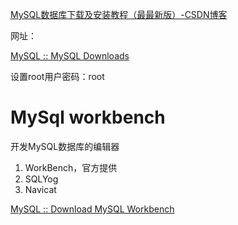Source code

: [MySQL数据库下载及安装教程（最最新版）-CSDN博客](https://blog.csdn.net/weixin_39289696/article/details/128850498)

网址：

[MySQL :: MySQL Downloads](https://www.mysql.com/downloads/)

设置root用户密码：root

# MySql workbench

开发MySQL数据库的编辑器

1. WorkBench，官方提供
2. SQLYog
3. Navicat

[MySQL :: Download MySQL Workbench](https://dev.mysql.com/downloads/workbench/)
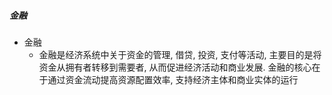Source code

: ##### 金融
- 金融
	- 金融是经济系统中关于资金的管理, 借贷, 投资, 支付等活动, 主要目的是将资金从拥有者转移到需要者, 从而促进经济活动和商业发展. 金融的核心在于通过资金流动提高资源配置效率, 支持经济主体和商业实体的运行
• • • • • • •
- [Task instructions] The line containing "[MySQL :: MySQL" and all lines after it, through the last line of the records, should be returned exactly. Omit the pictures.

- [Expected output]
[MySQL :: MySQL Downloads](https://www.mysql.com/downloads/)

设置root用户密码：root

# MySql workbench

开发MySQL数据库的编辑器

1. WorkBench，官方提供
2. SQLYog
3. Navicat

[MySQL :: Download MySQL Workbench](https://dev.mysql.com/downloads/workbench/)
Source code

: ##### 金融
- 金融
	- 金融是经济系统中关于资金的管理, 借贷, 投资, 支付等活动, 主要目的是将资金从拥有者转移到需要者, 从而促进经济活动和商业发展. 金融的核心在于通过资金流动提高资源配置效率, 支持经济主体和商业实体的运行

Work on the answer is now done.